TO: Joint Procedure Committee
FROM: Mike Hagburg
DATE: March 23, 2012
RE: Rule 9, N.D.R.Crim.P., Warrant or Summons Upon Indictment or Information
Judge Kleven made a motion at the January meeting to delete the requirement in Rule 9 (b)(1) that the clerk sign the warrant. The motion was tabled for research on the requirement.
Rule 4 requires a specific official - the magistrate - to issue and sign the arrest warrant. Rule 9 allows the institution of the court, and its representative the clerk, to issue an arrest warrant or summons on an indictment or information. The magistrate is not mentioned in Rule 9.
The federal rule uses the term "judge" in Rule 4 and "court" in Rule 9. Fed.R.Crim.P 9 appears to contemplate the U.S. attorney bringing an indictment (or an information with an affidavit of probably cause) to the clerk and getting a warrant or summons without having a judge involved. The version of the federal rule that was in place when N.D.R.Crim.P. 9 was drafted even gave the clerk the duty of delivering the warrant or summons to the process server. A copy of the former Fed.R.Crim.P. 9 is attached.
Staff located several federal cases where the defendant tried to prove that a warrant not signed by a judge was defective, but the courts ruled that, if the warrant had been issued under Rule 9, signing by clerk alone was sufficient. It appears that the lower standard under Rule 9 is acceptable because an indictment or information is a more developed document than a complaint.
As written, our Rule 9 may allow the clerk to issue a warrant or summons without action by the magistrate. The explanatory note indicates that prosecution by indictment or information cannot take place unless probable cause has been established, so the magistrate's participation in issuing the warrant or summons seemingly is not necessary. Practice and recent statutory and rule amendments, however, may have blurred the once clearly separate roles of the complaint and the information. Therefore, the Committee may wish to discuss whether a rethinking of Rule 9 is needed to reflect the current role of the indictment, information and complaint. If, in practice, it is the magistrate who issues a warrant or summons under Rule 9, perhaps "magistrate" could be substituted for "court" and "clerk" in the rule.

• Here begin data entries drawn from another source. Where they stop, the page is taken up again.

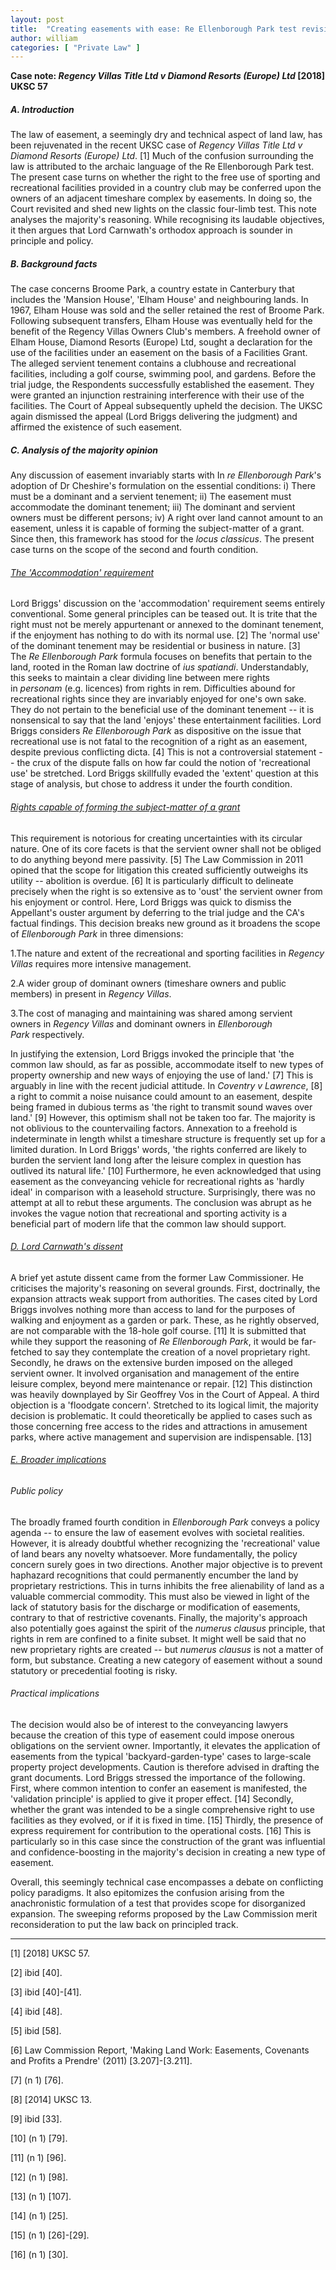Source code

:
 ```yaml
---
layout: post
title:  "Creating easements with ease: Re Ellenborough Park test revisited"
author: william
categories: [ "Private Law" ]
---
```

**Case note: *Regency Villas Title Ltd v Diamond Resorts (Europe) Ltd* [2018] UKSC 57**

##### A. Introduction

The law of easement, a seemingly dry and technical aspect of land law, has been rejuvenated in the recent UKSC case of *Regency Villas Title Ltd v Diamond Resorts (Europe) Ltd*. [1] Much of the confusion surrounding the law is attributed to the archaic language of the Re Ellenborough Park test. The present case turns on whether the right to the free use of sporting and recreational facilities provided in a country club may be conferred upon the owners of an adjacent timeshare complex by easements. In doing so, the Court revisited and shed new lights on the classic four-limb test. This note analyses the majority's reasoning. While recognising its laudable objectives, it then argues that Lord Carnwath's orthodox approach is sounder in principle and policy.

##### B. Background facts

The case concerns Broome Park, a country estate in Canterbury that includes the 'Mansion House', 'Elham House' and neighbouring lands. In 1967, Elham House was sold and the seller retained the rest of Broome Park. Following subsequent transfers, Elham House was eventually held for the benefit of the Regency Villas Owners Club's members. A freehold owner of Elham House, Diamond Resorts (Europe) Ltd, sought a declaration for the use of the facilities under an easement on the basis of a Facilities Grant. The alleged servient tenement contains a clubhouse and recreational facilities, including a golf course, swimming pool, and gardens. Before the trial judge, the Respondents successfully established the easement. They were granted an injunction restraining interference with their use of the facilities. The Court of Appeal subsequently upheld the decision. The UKSC again dismissed the appeal (Lord Briggs delivering the judgment) and affirmed the existence of such easement.

##### C. Analysis of the majority opinion

Any discussion of easement invariably starts with In *re Ellenborough Park*'s adoption of Dr Cheshire's formulation on the essential conditions: i) There must be a dominant and a servient tenement; ii) The easement must accommodate the dominant tenement; iii) The dominant and servient owners must be different persons; iv) A right over land cannot amount to an easement, unless it is capable of forming the subject-matter of a grant. Since then, this framework has stood for the *locus classicus*. The present case turns on the scope of the second and fourth condition.

###### <u>The 'Accommodation' requirement</u>
Lord Briggs' discussion on the 'accommodation' requirement seems entirely conventional. Some general principles can be teased out. It is trite that the right must not be merely appurtenant or annexed to the dominant tenement, if the enjoyment has nothing to do with its normal use. [2] The 'normal use' of the dominant tenement may be residential or business in nature. [3] The *Re Ellenborough Park* formula focuses on benefits that pertain to the land, rooted in the Roman law doctrine of *ius spatiandi*. Understandably, this seeks to maintain a clear dividing line between mere rights in *personam* (e.g. licences) from rights in rem. Difficulties abound for recreational rights since they are invariably enjoyed for one's own sake. They do not pertain to the beneficial use of the dominant tenement -- it is nonsensical to say that the land 'enjoys' these entertainment facilities. Lord Briggs considers *Re Ellenborough Park* as dispositive on the issue that recreational use is not fatal to the recognition of a right as an easement, despite previous conflicting dicta. [4] This is not a controversial statement -- the crux of the dispute falls on how far could the notion of 'recreational use' be stretched. Lord Briggs skillfully evaded the 'extent' question at this stage of analysis, but chose to address it under the fourth condition.

###### <u>Rights capable of forming the subject-matter of a grant</u>
This requirement is notorious for creating uncertainties with its circular nature. One of its core facets is that the servient owner shall not be obliged to do anything beyond mere passivity. [5] The Law Commission in 2011 opined that the scope for litigation this created sufficiently outweighs its utility -- abolition is overdue. [6] It is particularly difficult to delineate precisely when the right is so extensive as to 'oust' the servient owner from his enjoyment or control. Here, Lord Briggs was quick to dismiss the Appellant's ouster argument by deferring to the trial judge and the CA's factual findings. This decision breaks new ground as it broadens the scope of *Ellenborough Park* in three dimensions:

1.The nature and extent of the recreational and sporting facilities in *Regency Villas* requires more intensive management.

2.A wider group of dominant owners (timeshare owners and public members) in present in *Regency Villas*.

3.The cost of managing and maintaining was shared among servient owners in *Regency Villas* and dominant owners in *Ellenborough Park* respectively.

In justifying the extension, Lord Briggs invoked the principle that 'the common law should, as far as possible, accommodate itself to new types of property ownership and new ways of enjoying the use of land.' [7] This is arguably in line with the recent judicial attitude. In *Coventry v Lawrence*, [8] a right to commit a noise nuisance could amount to an easement, despite being framed in dubious terms as 'the right to transmit sound waves over land.' [9] However, this optimism shall not be taken too far. The majority is not oblivious to the countervailing factors. Annexation to a freehold is indeterminate in length whilst a timeshare structure is frequently set up for a limited duration. In Lord Briggs' words, 'the rights conferred are likely to burden the servient land long after the leisure complex in question has outlived its natural life.' [10] Furthermore, he even acknowledged that using easement as the conveyancing vehicle for recreational rights as 'hardly ideal' in comparison with a leasehold structure. Surprisingly, there was no attempt at all to rebut these arguments. The conclusion was abrupt as he invokes the vague notion that recreational and sporting activity is a beneficial part of modern life that the common law should support.

###### <u>D. Lord Carnwath's dissent</u>

A brief yet astute dissent came from the former Law Commissioner. He criticises the majority's reasoning on several grounds. First, doctrinally, the expansion attracts weak support from authorities. The cases cited by Lord Briggs involves nothing more than access to land for the purposes of walking and enjoyment as a garden or park. These, as he rightly observed, are not comparable with the 18-hole golf course. [11] It is submitted that while they support the reasoning of *Re Ellenborough Park*, it would be far-fetched to say they contemplate the creation of a novel proprietary right. Secondly, he draws on the extensive burden imposed on the alleged servient owner. It involved organisation and management of the entire leisure complex, beyond mere maintenance or repair. [12] This distinction was heavily downplayed by Sir Geoffrey Vos in the Court of Appeal. A third objection is a 'floodgate concern'. Stretched to its logical limit, the majority decision is problematic. It could theoretically be applied to cases such as those concerning free access to the rides and attractions in amusement parks, where active management and supervision are indispensable. [13]

###### <u>E. Broader implications</u>

###### Public policy
The broadly framed fourth condition in *Ellenborough Park* conveys a policy agenda -- to ensure the law of easement evolves with societal realities. However, it is already doubtful whether recognizing the 'recreational' value of land bears any novelty whatsoever. More fundamentally, the policy concern surely goes in two directions. Another major objective is to prevent haphazard recognitions that could permanently encumber the land by proprietary restrictions. This in turns inhibits the free alienability of land as a valuable commercial commodity. This must also be viewed in light of the lack of statutory basis for the discharge or modification of easements, contrary to that of restrictive covenants. Finally, the majority's approach also potentially goes against the spirit of the *numerus clausus* principle, that rights in rem are confined to a finite subset. It might well be said that no new proprietary rights are created -- but *numerus clausus* is not a matter of form, but substance. Creating a new category of easement without a sound statutory or precedential footing is risky.

###### Practical implications
The decision would also be of interest to the conveyancing lawyers because the creation of this type of easement could impose onerous obligations on the servient owner. Importantly, it elevates the application of easements from the typical 'backyard-garden-type' cases to large-scale property project developments. Caution is therefore advised in drafting the grant documents. Lord Briggs stressed the importance of the following. First, where common intention to confer an easement is manifested, the 'validation principle' is applied to give it proper effect. [14] Secondly, whether the grant was intended to be a single comprehensive right to use facilities as they evolved, or if it is fixed in time. [15] Thirdly, the presence of express requirement for contribution to the operational costs. [16] This is particularly so in this case since the construction of the grant was influential and confidence-boosting in the majority's decision in creating a new type of easement.

Overall, this seemingly technical case encompasses a debate on conflicting policy paradigms. It also epitomizes the confusion arising from the anachronistic formulation of a test that provides scope for disorganized expansion. The sweeping reforms proposed by the Law Commission merit reconsideration to put the law back on principled track.
_________________________________________

[1] [2018] UKSC 57.

[2] ibid [40].

[3] ibid [40]-[41].

[4] ibid [48].

[5] ibid [58].

[6] Law Commission Report, 'Making Land Work: Easements, Covenants and Profits a Prendre' (2011) [3.207]-[3.211].

[7] (n 1) [76].

[8] [2014] UKSC 13.

[9] ibid [33].

[10] (n 1) [79].

[11] (n 1) [96].

[12] (n 1) [98].

[13] (n 1) [107].

[14] (n 1) [25].

[15] (n 1) [26]-[29].

[16] (n 1) [30].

In the general discussion of criminal rule amendments at the January meeting, State v. Hayes, 2012 ND 9, was brought up. A copy of the case is attached. Under Hayes, a magistrate must make findings before imposing pretrial release conditions. Rule 9(b)(1) allows the "court" to "fix the amount of bail and endorse it on the warrant." This language does not seem appropriate under Hayes, given that bail is a pretrial release condition. Similar language was removed from the federal rule in 2002 because it was considered inconsistent with the 1984 Bail Reform Act. Proposed amendments to Rule 9 that would remove this language are attached.